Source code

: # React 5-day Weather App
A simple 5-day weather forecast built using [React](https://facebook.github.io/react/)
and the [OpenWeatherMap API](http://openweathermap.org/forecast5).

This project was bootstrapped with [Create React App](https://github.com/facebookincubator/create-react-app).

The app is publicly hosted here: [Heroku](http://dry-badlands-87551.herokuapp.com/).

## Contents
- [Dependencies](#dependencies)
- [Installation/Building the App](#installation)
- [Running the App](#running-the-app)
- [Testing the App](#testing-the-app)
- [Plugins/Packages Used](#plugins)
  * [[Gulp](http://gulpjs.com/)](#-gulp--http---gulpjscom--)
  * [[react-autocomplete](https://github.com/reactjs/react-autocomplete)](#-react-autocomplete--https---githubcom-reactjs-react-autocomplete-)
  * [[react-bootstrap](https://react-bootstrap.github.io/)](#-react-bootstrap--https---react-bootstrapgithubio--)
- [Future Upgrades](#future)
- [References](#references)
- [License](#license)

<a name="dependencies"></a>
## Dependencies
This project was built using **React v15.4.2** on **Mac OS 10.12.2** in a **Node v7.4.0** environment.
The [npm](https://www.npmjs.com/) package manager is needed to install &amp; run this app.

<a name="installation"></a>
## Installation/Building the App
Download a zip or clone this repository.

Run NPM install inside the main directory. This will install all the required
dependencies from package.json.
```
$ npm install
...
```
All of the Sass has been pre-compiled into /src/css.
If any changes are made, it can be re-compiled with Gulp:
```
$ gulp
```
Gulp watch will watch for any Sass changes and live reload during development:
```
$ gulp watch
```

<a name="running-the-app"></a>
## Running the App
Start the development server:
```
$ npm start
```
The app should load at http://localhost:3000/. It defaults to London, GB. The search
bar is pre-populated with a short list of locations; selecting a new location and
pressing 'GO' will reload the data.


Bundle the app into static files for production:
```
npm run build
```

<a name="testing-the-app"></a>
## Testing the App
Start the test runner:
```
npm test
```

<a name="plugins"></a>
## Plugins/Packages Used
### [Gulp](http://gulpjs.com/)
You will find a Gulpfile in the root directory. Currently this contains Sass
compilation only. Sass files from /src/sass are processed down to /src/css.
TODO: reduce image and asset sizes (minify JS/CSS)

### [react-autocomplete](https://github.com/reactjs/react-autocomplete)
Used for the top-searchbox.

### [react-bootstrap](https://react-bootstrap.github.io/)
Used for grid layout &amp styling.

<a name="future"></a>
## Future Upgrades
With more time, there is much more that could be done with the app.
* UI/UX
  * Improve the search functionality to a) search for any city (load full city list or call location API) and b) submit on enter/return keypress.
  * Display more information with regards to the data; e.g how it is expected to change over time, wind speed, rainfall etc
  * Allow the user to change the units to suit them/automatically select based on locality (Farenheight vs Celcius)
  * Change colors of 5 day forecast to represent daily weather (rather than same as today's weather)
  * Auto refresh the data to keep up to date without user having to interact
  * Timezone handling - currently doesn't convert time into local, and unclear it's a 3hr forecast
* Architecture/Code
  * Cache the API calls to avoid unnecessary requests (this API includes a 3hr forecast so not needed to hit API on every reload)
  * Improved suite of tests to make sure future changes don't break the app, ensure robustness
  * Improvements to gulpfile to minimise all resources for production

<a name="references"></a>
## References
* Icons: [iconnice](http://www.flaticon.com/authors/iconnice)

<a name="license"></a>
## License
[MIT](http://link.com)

---*---

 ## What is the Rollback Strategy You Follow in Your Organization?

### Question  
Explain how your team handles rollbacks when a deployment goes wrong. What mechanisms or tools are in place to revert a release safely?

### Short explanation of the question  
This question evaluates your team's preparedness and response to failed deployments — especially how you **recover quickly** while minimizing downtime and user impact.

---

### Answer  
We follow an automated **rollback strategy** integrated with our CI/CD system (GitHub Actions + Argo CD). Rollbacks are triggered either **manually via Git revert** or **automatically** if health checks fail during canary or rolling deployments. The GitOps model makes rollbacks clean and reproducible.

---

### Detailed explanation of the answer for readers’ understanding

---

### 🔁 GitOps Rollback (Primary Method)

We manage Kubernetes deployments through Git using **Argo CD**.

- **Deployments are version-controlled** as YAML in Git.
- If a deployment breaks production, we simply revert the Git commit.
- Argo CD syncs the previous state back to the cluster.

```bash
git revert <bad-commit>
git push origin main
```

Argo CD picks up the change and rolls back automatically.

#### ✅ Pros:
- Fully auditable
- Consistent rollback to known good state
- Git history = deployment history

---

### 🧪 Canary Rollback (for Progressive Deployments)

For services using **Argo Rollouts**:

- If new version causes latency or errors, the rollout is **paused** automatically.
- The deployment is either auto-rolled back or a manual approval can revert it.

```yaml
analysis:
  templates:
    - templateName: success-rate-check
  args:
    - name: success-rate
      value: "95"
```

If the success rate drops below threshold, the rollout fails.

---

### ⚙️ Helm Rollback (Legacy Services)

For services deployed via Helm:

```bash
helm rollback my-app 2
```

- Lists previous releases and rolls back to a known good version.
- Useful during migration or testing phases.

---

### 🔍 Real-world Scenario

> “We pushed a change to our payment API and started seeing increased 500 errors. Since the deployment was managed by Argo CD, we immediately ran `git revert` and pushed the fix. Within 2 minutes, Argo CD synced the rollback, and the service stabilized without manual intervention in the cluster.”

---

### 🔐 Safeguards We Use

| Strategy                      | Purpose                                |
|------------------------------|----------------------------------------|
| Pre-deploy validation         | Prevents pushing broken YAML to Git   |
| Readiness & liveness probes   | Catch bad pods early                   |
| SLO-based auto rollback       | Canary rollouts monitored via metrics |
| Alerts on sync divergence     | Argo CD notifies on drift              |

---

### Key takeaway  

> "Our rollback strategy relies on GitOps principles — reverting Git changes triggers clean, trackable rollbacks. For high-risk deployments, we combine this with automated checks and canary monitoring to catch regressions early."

---*---

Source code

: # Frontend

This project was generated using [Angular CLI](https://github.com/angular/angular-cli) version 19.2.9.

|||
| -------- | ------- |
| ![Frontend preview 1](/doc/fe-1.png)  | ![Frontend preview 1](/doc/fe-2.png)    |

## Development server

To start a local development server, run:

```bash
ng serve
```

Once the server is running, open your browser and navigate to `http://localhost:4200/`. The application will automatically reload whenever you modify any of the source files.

---*---

* **HOW TO COMPLETE THIS TASK**
For the string "from", filter the data and copy out each line where it occurs.

* **REPLY**
dependencies from package.json.
compilation only. Sass files from /src/sass are processed down to /src/css.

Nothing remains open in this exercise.